BRIEF :: Print every record exactly as it appears. Leave the pictures out.

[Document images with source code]
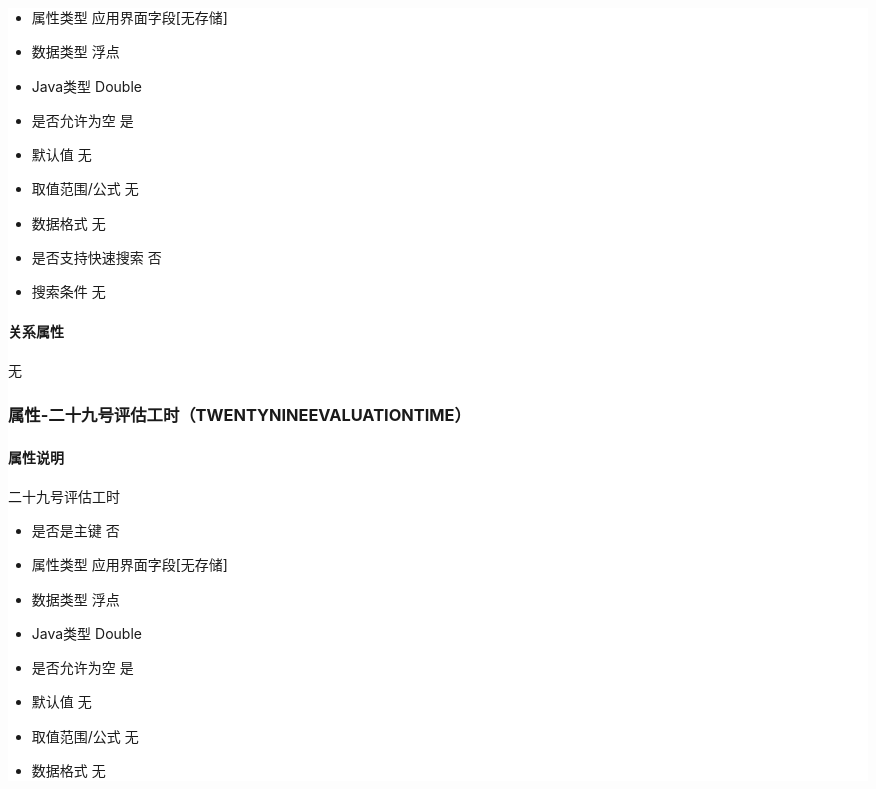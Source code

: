 - 属性类型
应用界面字段[无存储]

- 数据类型
浮点

- Java类型
Double

- 是否允许为空
是

- 默认值
无

- 取值范围/公式
无

- 数据格式
无

- 是否支持快速搜索
否

- 搜索条件
无

#### 关系属性
无

### 属性-二十九号评估工时（TWENTYNINEEVALUATIONTIME）
#### 属性说明
二十九号评估工时

- 是否是主键
否

- 属性类型
应用界面字段[无存储]

- 数据类型
浮点

- Java类型
Double

- 是否允许为空
是

- 默认值
无

- 取值范围/公式
无

- 数据格式
无
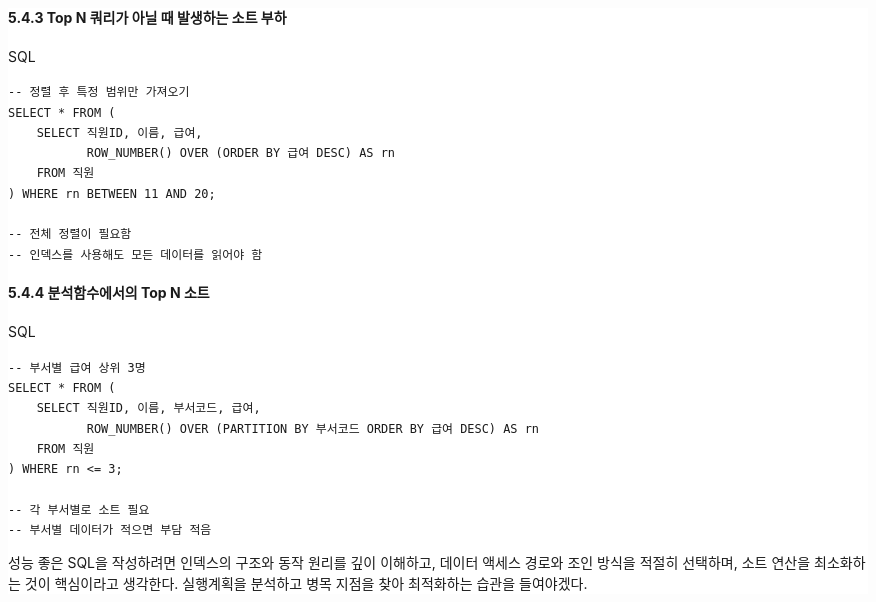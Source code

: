 #### 5.4.3 Top N 쿼리가 아닐 때 발생하는 소트 부하

SQL

```
-- 정렬 후 특정 범위만 가져오기
SELECT * FROM (
    SELECT 직원ID, 이름, 급여,
           ROW_NUMBER() OVER (ORDER BY 급여 DESC) AS rn
    FROM 직원
) WHERE rn BETWEEN 11 AND 20;

-- 전체 정렬이 필요함
-- 인덱스를 사용해도 모든 데이터를 읽어야 함
```

#### 5.4.4 분석함수에서의 Top N 소트

SQL

```
-- 부서별 급여 상위 3명
SELECT * FROM (
    SELECT 직원ID, 이름, 부서코드, 급여,
           ROW_NUMBER() OVER (PARTITION BY 부서코드 ORDER BY 급여 DESC) AS rn
    FROM 직원
) WHERE rn <= 3;

-- 각 부서별로 소트 필요
-- 부서별 데이터가 적으면 부담 적음
```

성능 좋은 SQL을 작성하려면 인덱스의 구조와 동작 원리를 깊이 이해하고, 데이터 액세스 경로와 조인 방식을 적절히 선택하며, 소트 연산을 최소화하는 것이 핵심이라고 생각한다. 실행계획을 분석하고 병목 지점을 찾아 최적화하는 습관을 들여야겠다.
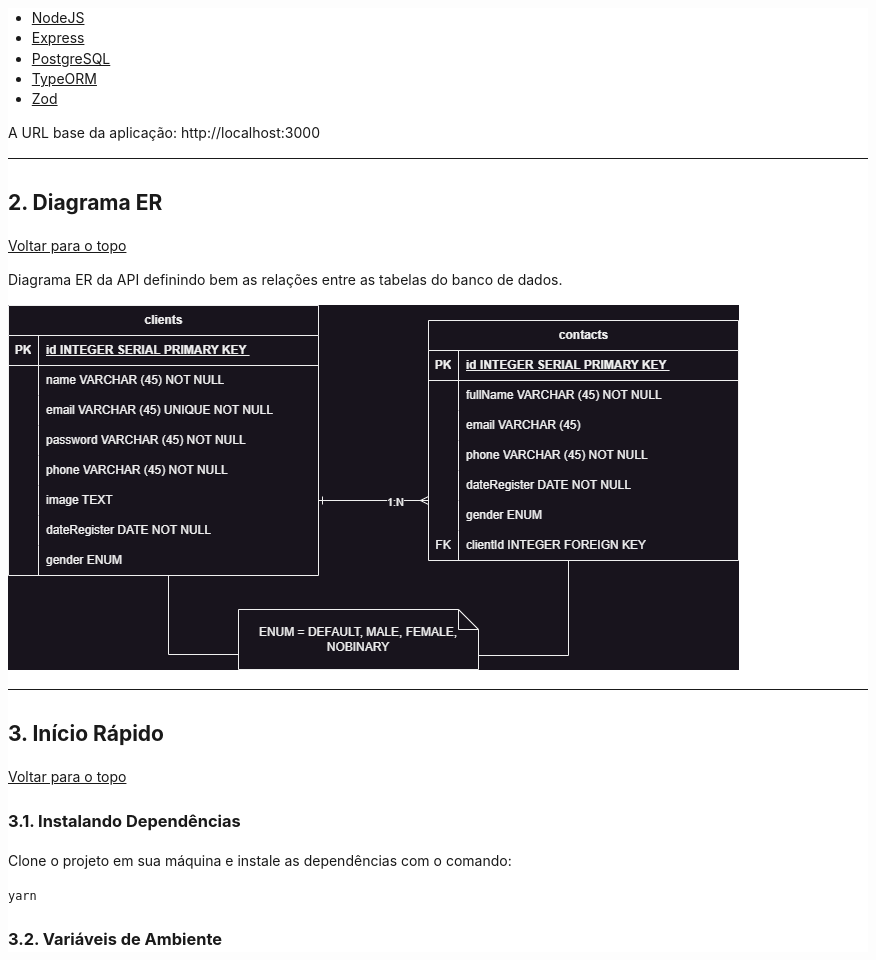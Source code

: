 - [NodeJS](https://nodejs.org/en/)
- [Express](https://expressjs.com/pt-br/)
- [PostgreSQL](https://www.postgresql.org/)
- [TypeORM](https://typeorm.io/)
- [Zod](https://zod.dev/)

A URL base da aplicação:
http://localhost:3000

---

## 2. Diagrama ER
[ Voltar para o topo ](#tabela-de-conteúdos)


Diagrama ER da API definindo bem as relações entre as tabelas do banco de dados.

![DER](people_contact.drawio.png)

---

## 3. Início Rápido
[ Voltar para o topo ](#tabela-de-conteúdos)


### 3.1. Instalando Dependências

Clone o projeto em sua máquina e instale as dependências com o comando:

```shell
yarn
```

### 3.2. Variáveis de Ambiente
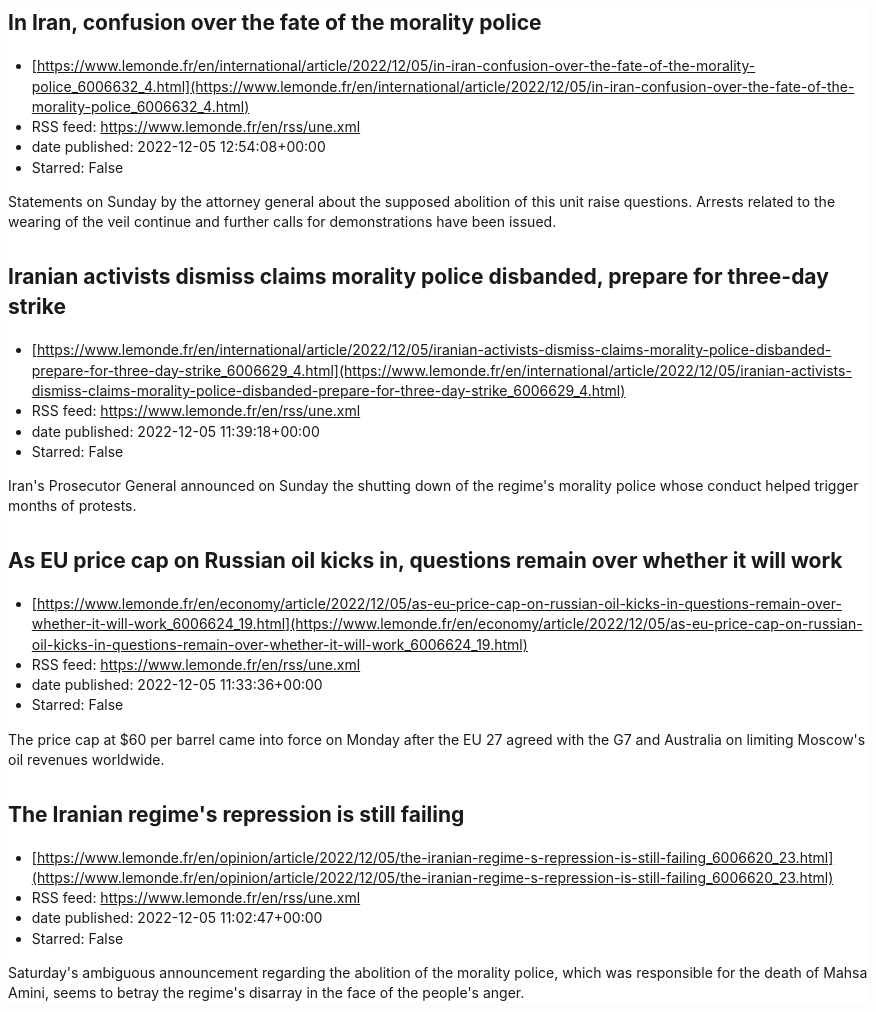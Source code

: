 ## In Iran, confusion over the fate of the morality police
 - [https://www.lemonde.fr/en/international/article/2022/12/05/in-iran-confusion-over-the-fate-of-the-morality-police_6006632_4.html](https://www.lemonde.fr/en/international/article/2022/12/05/in-iran-confusion-over-the-fate-of-the-morality-police_6006632_4.html)
 - RSS feed: https://www.lemonde.fr/en/rss/une.xml
 - date published: 2022-12-05 12:54:08+00:00
 - Starred: False

Statements on Sunday by the attorney general about the supposed abolition of this unit raise questions. Arrests related to the wearing of the veil continue and further calls for demonstrations have been issued.

## Iranian activists dismiss claims morality police disbanded, prepare for three-day strike
 - [https://www.lemonde.fr/en/international/article/2022/12/05/iranian-activists-dismiss-claims-morality-police-disbanded-prepare-for-three-day-strike_6006629_4.html](https://www.lemonde.fr/en/international/article/2022/12/05/iranian-activists-dismiss-claims-morality-police-disbanded-prepare-for-three-day-strike_6006629_4.html)
 - RSS feed: https://www.lemonde.fr/en/rss/une.xml
 - date published: 2022-12-05 11:39:18+00:00
 - Starred: False

Iran's Prosecutor General announced on Sunday the shutting down of the regime's morality police whose conduct helped trigger months of protests.

## As EU price cap on Russian oil kicks in, questions remain over whether it will work
 - [https://www.lemonde.fr/en/economy/article/2022/12/05/as-eu-price-cap-on-russian-oil-kicks-in-questions-remain-over-whether-it-will-work_6006624_19.html](https://www.lemonde.fr/en/economy/article/2022/12/05/as-eu-price-cap-on-russian-oil-kicks-in-questions-remain-over-whether-it-will-work_6006624_19.html)
 - RSS feed: https://www.lemonde.fr/en/rss/une.xml
 - date published: 2022-12-05 11:33:36+00:00
 - Starred: False

The price cap at $60 per barrel came into force on Monday after the EU 27 agreed with the G7 and Australia on limiting Moscow's oil revenues worldwide.

## The Iranian regime's repression is still failing
 - [https://www.lemonde.fr/en/opinion/article/2022/12/05/the-iranian-regime-s-repression-is-still-failing_6006620_23.html](https://www.lemonde.fr/en/opinion/article/2022/12/05/the-iranian-regime-s-repression-is-still-failing_6006620_23.html)
 - RSS feed: https://www.lemonde.fr/en/rss/une.xml
 - date published: 2022-12-05 11:02:47+00:00
 - Starred: False

Saturday's ambiguous announcement regarding the abolition of the morality police, which was responsible for the death of Mahsa Amini, seems to betray the regime's disarray in the face of the people's anger.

TASK ANSWER ::
Source code

: - 属性类型
应用界面字段[无存储]

- 数据类型
浮点

- Java类型
Double

- 是否允许为空
是

- 默认值
无

- 取值范围/公式
无

- 数据格式
无

- 是否支持快速搜索
否

- 搜索条件
无

#### 关系属性
无

### 属性-二十九号评估工时（TWENTYNINEEVALUATIONTIME）
#### 属性说明
二十九号评估工时

- 是否是主键
否

- 属性类型
应用界面字段[无存储]

- 数据类型
浮点

- Java类型
Double

- 是否允许为空
是

- 默认值
无

- 取值范围/公式
无

- 数据格式
无
Source code

: #### 5.4.3 Top N 쿼리가 아닐 때 발생하는 소트 부하

SQL

```
-- 정렬 후 특정 범위만 가져오기
SELECT * FROM (
    SELECT 직원ID, 이름, 급여,
           ROW_NUMBER() OVER (ORDER BY 급여 DESC) AS rn
    FROM 직원
) WHERE rn BETWEEN 11 AND 20;

-- 전체 정렬이 필요함
-- 인덱스를 사용해도 모든 데이터를 읽어야 함
```

#### 5.4.4 분석함수에서의 Top N 소트

SQL

```
-- 부서별 급여 상위 3명
SELECT * FROM (
    SELECT 직원ID, 이름, 부서코드, 급여,
           ROW_NUMBER() OVER (PARTITION BY 부서코드 ORDER BY 급여 DESC) AS rn
    FROM 직원
) WHERE rn <= 3;

-- 각 부서별로 소트 필요
-- 부서별 데이터가 적으면 부담 적음
```

성능 좋은 SQL을 작성하려면 인덱스의 구조와 동작 원리를 깊이 이해하고, 데이터 액세스 경로와 조인 방식을 적절히 선택하며, 소트 연산을 최소화하는 것이 핵심이라고 생각한다. 실행계획을 분석하고 병목 지점을 찾아 최적화하는 습관을 들여야겠다.
Source code

: - [NodeJS](https://nodejs.org/en/)
- [Express](https://expressjs.com/pt-br/)
- [PostgreSQL](https://www.postgresql.org/)
- [TypeORM](https://typeorm.io/)
- [Zod](https://zod.dev/)

A URL base da aplicação:
http://localhost:3000

---

## 2. Diagrama ER
[ Voltar para o topo ](#tabela-de-conteúdos)


Diagrama ER da API definindo bem as relações entre as tabelas do banco de dados.

![DER](people_contact.drawio.png)

---

## 3. Início Rápido
[ Voltar para o topo ](#tabela-de-conteúdos)


### 3.1. Instalando Dependências

Clone o projeto em sua máquina e instale as dependências com o comando:

```shell
yarn
```

### 3.2. Variáveis de Ambiente
Source code

: ## In Iran, confusion over the fate of the morality police
 - [https://www.lemonde.fr/en/international/article/2022/12/05/in-iran-confusion-over-the-fate-of-the-morality-police_6006632_4.html](https://www.lemonde.fr/en/international/article/2022/12/05/in-iran-confusion-over-the-fate-of-the-morality-police_6006632_4.html)
 - RSS feed: https://www.lemonde.fr/en/rss/une.xml
 - date published: 2022-12-05 12:54:08+00:00
 - Starred: False

Statements on Sunday by the attorney general about the supposed abolition of this unit raise questions. Arrests related to the wearing of the veil continue and further calls for demonstrations have been issued.

## Iranian activists dismiss claims morality police disbanded, prepare for three-day strike
 - [https://www.lemonde.fr/en/international/article/2022/12/05/iranian-activists-dismiss-claims-morality-police-disbanded-prepare-for-three-day-strike_6006629_4.html](https://www.lemonde.fr/en/international/article/2022/12/05/iranian-activists-dismiss-claims-morality-police-disbanded-prepare-for-three-day-strike_6006629_4.html)
 - RSS feed: https://www.lemonde.fr/en/rss/une.xml
 - date published: 2022-12-05 11:39:18+00:00
 - Starred: False

Iran's Prosecutor General announced on Sunday the shutting down of the regime's morality police whose conduct helped trigger months of protests.

## As EU price cap on Russian oil kicks in, questions remain over whether it will work
 - [https://www.lemonde.fr/en/economy/article/2022/12/05/as-eu-price-cap-on-russian-oil-kicks-in-questions-remain-over-whether-it-will-work_6006624_19.html](https://www.lemonde.fr/en/economy/article/2022/12/05/as-eu-price-cap-on-russian-oil-kicks-in-questions-remain-over-whether-it-will-work_6006624_19.html)
 - RSS feed: https://www.lemonde.fr/en/rss/une.xml
 - date published: 2022-12-05 11:33:36+00:00
 - Starred: False

The price cap at $60 per barrel came into force on Monday after the EU 27 agreed with the G7 and Australia on limiting Moscow's oil revenues worldwide.

## The Iranian regime's repression is still failing
 - [https://www.lemonde.fr/en/opinion/article/2022/12/05/the-iranian-regime-s-repression-is-still-failing_6006620_23.html](https://www.lemonde.fr/en/opinion/article/2022/12/05/the-iranian-regime-s-repression-is-still-failing_6006620_23.html)
 - RSS feed: https://www.lemonde.fr/en/rss/une.xml
 - date published: 2022-12-05 11:02:47+00:00
 - Starred: False

Saturday's ambiguous announcement regarding the abolition of the morality police, which was responsible for the death of Mahsa Amini, seems to betray the regime's disarray in the face of the people's anger.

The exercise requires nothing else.